<<<<

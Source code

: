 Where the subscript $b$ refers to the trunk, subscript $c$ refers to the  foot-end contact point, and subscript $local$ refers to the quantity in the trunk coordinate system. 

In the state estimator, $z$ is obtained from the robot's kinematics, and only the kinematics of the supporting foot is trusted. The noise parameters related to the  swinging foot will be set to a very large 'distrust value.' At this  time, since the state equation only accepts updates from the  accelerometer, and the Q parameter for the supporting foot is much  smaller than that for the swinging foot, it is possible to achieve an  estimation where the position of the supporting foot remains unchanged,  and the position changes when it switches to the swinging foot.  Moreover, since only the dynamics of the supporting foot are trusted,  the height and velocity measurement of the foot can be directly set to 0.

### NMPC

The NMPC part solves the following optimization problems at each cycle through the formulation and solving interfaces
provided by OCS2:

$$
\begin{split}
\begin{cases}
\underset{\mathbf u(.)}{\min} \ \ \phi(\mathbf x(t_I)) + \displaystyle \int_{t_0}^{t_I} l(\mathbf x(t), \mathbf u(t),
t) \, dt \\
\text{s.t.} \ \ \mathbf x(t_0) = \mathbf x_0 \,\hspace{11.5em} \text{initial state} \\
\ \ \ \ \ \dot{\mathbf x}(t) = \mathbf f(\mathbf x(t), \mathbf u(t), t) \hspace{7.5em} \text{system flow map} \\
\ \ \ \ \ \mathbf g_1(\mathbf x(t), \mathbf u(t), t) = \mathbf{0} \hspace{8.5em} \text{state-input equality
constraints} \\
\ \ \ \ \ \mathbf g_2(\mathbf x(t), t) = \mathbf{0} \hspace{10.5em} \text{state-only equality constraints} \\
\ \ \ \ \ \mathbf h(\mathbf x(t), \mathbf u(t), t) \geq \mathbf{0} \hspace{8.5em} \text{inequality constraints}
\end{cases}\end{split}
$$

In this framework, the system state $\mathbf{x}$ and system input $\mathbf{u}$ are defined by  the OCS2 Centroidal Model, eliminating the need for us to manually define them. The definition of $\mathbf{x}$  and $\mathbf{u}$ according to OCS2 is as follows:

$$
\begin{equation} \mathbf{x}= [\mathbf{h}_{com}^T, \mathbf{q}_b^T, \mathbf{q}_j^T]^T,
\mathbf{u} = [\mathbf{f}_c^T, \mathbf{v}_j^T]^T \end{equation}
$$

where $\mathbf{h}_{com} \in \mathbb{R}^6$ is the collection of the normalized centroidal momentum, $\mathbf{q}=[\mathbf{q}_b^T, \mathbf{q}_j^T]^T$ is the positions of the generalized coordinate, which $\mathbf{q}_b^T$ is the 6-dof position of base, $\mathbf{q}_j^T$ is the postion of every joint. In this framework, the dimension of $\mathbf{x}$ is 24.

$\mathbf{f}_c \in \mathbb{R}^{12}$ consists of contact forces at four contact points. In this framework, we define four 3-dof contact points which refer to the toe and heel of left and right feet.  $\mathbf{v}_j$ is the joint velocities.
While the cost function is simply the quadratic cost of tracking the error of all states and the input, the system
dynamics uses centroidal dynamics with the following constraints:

>>>>

# [Problem description]
Give the listing again exactly as it appears.

# [Your response]
Source code

: Where the subscript $b$ refers to the trunk, subscript $c$ refers to the  foot-end contact point, and subscript $local$ refers to the quantity in the trunk coordinate system. 

In the state estimator, $z$ is obtained from the robot's kinematics, and only the kinematics of the supporting foot is trusted. The noise parameters related to the  swinging foot will be set to a very large 'distrust value.' At this  time, since the state equation only accepts updates from the  accelerometer, and the Q parameter for the supporting foot is much  smaller than that for the swinging foot, it is possible to achieve an  estimation where the position of the supporting foot remains unchanged,  and the position changes when it switches to the swinging foot.  Moreover, since only the dynamics of the supporting foot are trusted,  the height and velocity measurement of the foot can be directly set to 0.

### NMPC

The NMPC part solves the following optimization problems at each cycle through the formulation and solving interfaces
provided by OCS2:

$$
\begin{split}
\begin{cases}
\underset{\mathbf u(.)}{\min} \ \ \phi(\mathbf x(t_I)) + \displaystyle \int_{t_0}^{t_I} l(\mathbf x(t), \mathbf u(t),
t) \, dt \\
\text{s.t.} \ \ \mathbf x(t_0) = \mathbf x_0 \,\hspace{11.5em} \text{initial state} \\
\ \ \ \ \ \dot{\mathbf x}(t) = \mathbf f(\mathbf x(t), \mathbf u(t), t) \hspace{7.5em} \text{system flow map} \\
\ \ \ \ \ \mathbf g_1(\mathbf x(t), \mathbf u(t), t) = \mathbf{0} \hspace{8.5em} \text{state-input equality
constraints} \\
\ \ \ \ \ \mathbf g_2(\mathbf x(t), t) = \mathbf{0} \hspace{10.5em} \text{state-only equality constraints} \\
\ \ \ \ \ \mathbf h(\mathbf x(t), \mathbf u(t), t) \geq \mathbf{0} \hspace{8.5em} \text{inequality constraints}
\end{cases}\end{split}
$$

In this framework, the system state $\mathbf{x}$ and system input $\mathbf{u}$ are defined by  the OCS2 Centroidal Model, eliminating the need for us to manually define them. The definition of $\mathbf{x}$  and $\mathbf{u}$ according to OCS2 is as follows:

$$
\begin{equation} \mathbf{x}= [\mathbf{h}_{com}^T, \mathbf{q}_b^T, \mathbf{q}_j^T]^T,
\mathbf{u} = [\mathbf{f}_c^T, \mathbf{v}_j^T]^T \end{equation}
$$

where $\mathbf{h}_{com} \in \mathbb{R}^6$ is the collection of the normalized centroidal momentum, $\mathbf{q}=[\mathbf{q}_b^T, \mathbf{q}_j^T]^T$ is the positions of the generalized coordinate, which $\mathbf{q}_b^T$ is the 6-dof position of base, $\mathbf{q}_j^T$ is the postion of every joint. In this framework, the dimension of $\mathbf{x}$ is 24.

$\mathbf{f}_c \in \mathbb{R}^{12}$ consists of contact forces at four contact points. In this framework, we define four 3-dof contact points which refer to the toe and heel of left and right feet.  $\mathbf{v}_j$ is the joint velocities.
While the cost function is simply the quadratic cost of tracking the error of all states and the input, the system
dynamics uses centroidal dynamics with the following constraints:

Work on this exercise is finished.